Use allows() when the set of permitted imports is small and stable — you want to lock down what can enter a layer. Any new dependency must be explicitly added to the list.

Use forbids() when the set of permitted imports is large or evolving and you only want to block specific problematic paths — for example, preventing domain code from reaching infrastructure packages without listing every allowed package.
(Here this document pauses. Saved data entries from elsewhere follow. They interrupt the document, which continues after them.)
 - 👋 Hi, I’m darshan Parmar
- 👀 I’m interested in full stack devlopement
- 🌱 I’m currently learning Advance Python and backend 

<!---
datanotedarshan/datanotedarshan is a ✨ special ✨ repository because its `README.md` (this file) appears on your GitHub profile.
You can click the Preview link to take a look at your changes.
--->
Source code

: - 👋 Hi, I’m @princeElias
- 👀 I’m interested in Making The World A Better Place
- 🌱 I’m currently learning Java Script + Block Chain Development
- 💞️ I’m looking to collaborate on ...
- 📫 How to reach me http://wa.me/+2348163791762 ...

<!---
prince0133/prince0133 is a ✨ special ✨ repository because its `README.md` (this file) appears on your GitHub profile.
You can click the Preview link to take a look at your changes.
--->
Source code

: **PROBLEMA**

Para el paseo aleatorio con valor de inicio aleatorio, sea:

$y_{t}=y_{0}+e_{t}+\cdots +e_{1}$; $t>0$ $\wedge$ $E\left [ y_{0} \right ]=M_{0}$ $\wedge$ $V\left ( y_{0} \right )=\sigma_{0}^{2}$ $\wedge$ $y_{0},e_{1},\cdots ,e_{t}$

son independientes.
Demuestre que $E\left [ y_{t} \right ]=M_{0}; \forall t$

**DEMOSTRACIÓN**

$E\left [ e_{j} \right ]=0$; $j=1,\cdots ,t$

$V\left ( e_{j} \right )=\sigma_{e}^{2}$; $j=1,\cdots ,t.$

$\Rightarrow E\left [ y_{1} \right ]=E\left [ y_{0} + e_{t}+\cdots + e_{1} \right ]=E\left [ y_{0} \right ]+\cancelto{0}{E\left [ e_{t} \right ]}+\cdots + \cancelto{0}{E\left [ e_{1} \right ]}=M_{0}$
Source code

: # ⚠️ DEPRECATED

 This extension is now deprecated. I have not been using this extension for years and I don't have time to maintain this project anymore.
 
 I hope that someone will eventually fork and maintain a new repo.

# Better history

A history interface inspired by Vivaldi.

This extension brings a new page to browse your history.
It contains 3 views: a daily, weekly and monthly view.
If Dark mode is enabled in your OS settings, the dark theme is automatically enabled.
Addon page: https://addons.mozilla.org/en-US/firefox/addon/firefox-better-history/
The two modes cannot be combined on the same layer() call.

Configuration

ts
import { defineConfig } from '@maat-tools/core';
import { layer, Pure } from '@maat-tools/coupling-rules';

export default defineConfig({
  collectors: [
    ['@maat-tools/collector-ts', { tsConfigFilePath: './tsconfig.json' }],
  ],
  rules: [
    // Pure: zero external dependencies
    layer('@acme/core').is(Pure).build(),

    // Allowlist: only the listed packages are permitted
    layer('@acme/payments').allows('@acme/core', 'node:crypto').build(),

    // Allowlist + transitive: also checks what allowed deps pull in
    layer('@acme/infra').allows('@acme/core', '@acme/payments', 'node:fs').build({ transitive: true }),

    // Denylist: block specific packages, allow everything else
    layer('@acme/domain').forbids('@acme/infra').build(),

    // Denylist + transitive: also flags forbidden deps reached indirectly
    layer('src/domain/**').forbids('src/infrastructure/**').build({ transitive: true }),
  ],
});

Finding Identity

Direct findings are identified by the boundary target and the blocked import specifier:

ts
ruleIdentifier: { target, dependency }

Transitive findings additionally carry the intermediate path through which the blocked import was reached:

ts
ruleIdentifier: { target, currentPath, dependency }

In package mode, target is the package name (e.g. @acme/payments). In path mode, target is the glob (e.g. src/domain/**). A finding remains stable across runs as long as the same file in the same layer imports the same blocked specifier (and, for transitive findings, through the same intermediate path).